Ah, chocolate chip cookies—the classic treat that never goes out of style, but with a twist! These keto-friendly delights are like a warm hug on a chilly day, minus the carb overload. Imagine sinking your teeth into that melty chocolate goodness, all while staying true to your low-carb lifestyle.
Steps
- Preheat your oven to 325°F and prepare a large baking sheet by lining it with a silicone baking mat or parchment paper. If your baking sheets are small, consider using two to avoid overcrowding the cookies.
- In a large bowl, combine the almond flour, Swerve Brown, baking soda, and salt. Mix these dry ingredients thoroughly before adding in the wet ingredients.
- Incorporate the egg, melted butter, and vanilla extract into the dry mixture, stirring until a dough forms. Gently fold in half of the chocolate chips and the nuts if you choose to include them.
- Shape the dough into 1 1/2 inch balls and place them on the prepared baking sheet. Flatten each ball to approximately 3/4 inch thick using the palm of your hand, but be cautious not to flatten them too much as they will spread during baking.
- Press the remaining chocolate chips onto the tops of the cookies for even distribution. Bake in the preheated oven for 15 to 18 minutes until the edges are golden brown and the centers are puffed.
- Once baked, remove the cookies from the oven and allow them to cool completely on the baking sheet. This step is crucial as the cookies will firm up as they cool.
Ingredients
- 200g Almond flour
- Swerve Brown sweetener
- 1/2 teaspoon Baking soda
- 1/4 teaspoon Salt
- 1 large Egg
- 113g (1/2 cup) Butter, melted
- 1 teaspoon Vanilla extract
- Sugar-free chocolate chips
- Chopped walnuts or pecans (optional)
Nutritional Values
Calories: 2826kcal | Carbohydrates: 93.6g | Protein: 68.4g | Fat: 252g | Fiber: 57.6g
FAQ
- How can I make these cookies without nuts?
- While coconut flour isn’t suitable for this recipe, you might have success using seed meals. Sunflower seed flour is a good alternative; just remember to add a tablespoon of lemon juice to counteract any potential color change.

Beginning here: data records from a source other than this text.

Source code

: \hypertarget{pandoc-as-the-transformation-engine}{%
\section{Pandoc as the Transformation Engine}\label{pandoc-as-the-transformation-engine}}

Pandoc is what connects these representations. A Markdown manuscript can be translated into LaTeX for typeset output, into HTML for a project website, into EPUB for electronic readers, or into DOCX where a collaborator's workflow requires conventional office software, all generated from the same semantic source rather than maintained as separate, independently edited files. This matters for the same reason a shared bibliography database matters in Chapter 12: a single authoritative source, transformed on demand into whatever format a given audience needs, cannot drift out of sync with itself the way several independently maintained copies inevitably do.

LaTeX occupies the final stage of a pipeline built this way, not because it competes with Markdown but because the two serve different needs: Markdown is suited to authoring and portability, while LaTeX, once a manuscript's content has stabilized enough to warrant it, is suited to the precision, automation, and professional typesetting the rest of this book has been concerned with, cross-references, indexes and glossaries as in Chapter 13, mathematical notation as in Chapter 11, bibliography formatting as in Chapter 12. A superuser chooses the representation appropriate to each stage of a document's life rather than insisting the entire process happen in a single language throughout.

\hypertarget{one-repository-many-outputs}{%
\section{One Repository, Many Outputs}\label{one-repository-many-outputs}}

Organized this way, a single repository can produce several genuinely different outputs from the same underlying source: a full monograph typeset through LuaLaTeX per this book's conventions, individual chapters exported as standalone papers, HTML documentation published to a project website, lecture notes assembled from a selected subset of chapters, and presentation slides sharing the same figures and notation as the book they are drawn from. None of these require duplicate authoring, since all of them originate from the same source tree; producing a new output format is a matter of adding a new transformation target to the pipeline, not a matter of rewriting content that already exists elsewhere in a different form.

- Is it possible to use a different sweetener?
- Yes, you can substitute the sweetener, but expect some changes in the cookie’s texture and taste. If Swerve Brown isn’t available, try using granulated erythritol with two teaspoons of molasses for a similar flavor profile. Be aware that using allulose or BochaSweet will result in softer, more cake-like cookies.
- What is considered a serving size for these cookies?
- These cookies are quite substantial, so one cookie is considered a serving. If you prefer smaller cookies, you can make them smaller, but be sure to adjust the baking time accordingly, as they will bake faster.
- Which sugar-free chocolate chips work best?
- ChocZero’s dark chocolate chips are a favorite, but Lily’s chocolate chips are also a great option. For more even distribution, using mini keto chocolate chips is suggested.
- How should I store these cookies?
- Store the cookies in an airtight container at room temperature for up to 5 days, or in the refrigerator for up to 10 days. They can also be frozen for up to 2 months, whether baked or unbaked, as long as they are well-wrapped to prevent freezer burn.
Tips
- Choose Finely Ground Almond Flour: For the best texture, use a finely ground almond flour. This recipe won’t work well with coconut flour, and using finely ground almond flour ensures a consistent and tender cookie.
- Opt for Swerve Brown: This brown sugar alternative is crucial for achieving the desired taste and texture. While there are other keto sweeteners, Swerve Brown provides the best results.
- Use Melted Butter: Instead of creaming the butter, incorporate melted butter into the dry ingredients. This method simplifies the process and results in a chewier cookie texture.
- Allow Cookies to Cool Completely: After baking, let your cookies cool entirely on the baking sheet. They will firm up as they cool, preventing them from falling apart when removed.
Equipment
- Silicone baking mat – Useful for lining baking sheets to prevent sticking and ensure even baking.
- Digital kitchen scale – Helpful for accurately weighing ingredients like almond flour.
- Baking sheet – If you don’t already have a large one or need additional sheets for batch baking.
- Whisk – For mixing dry ingredients thoroughly.
- Mixing bowls – If you require additional or larger sizes than what you have at home.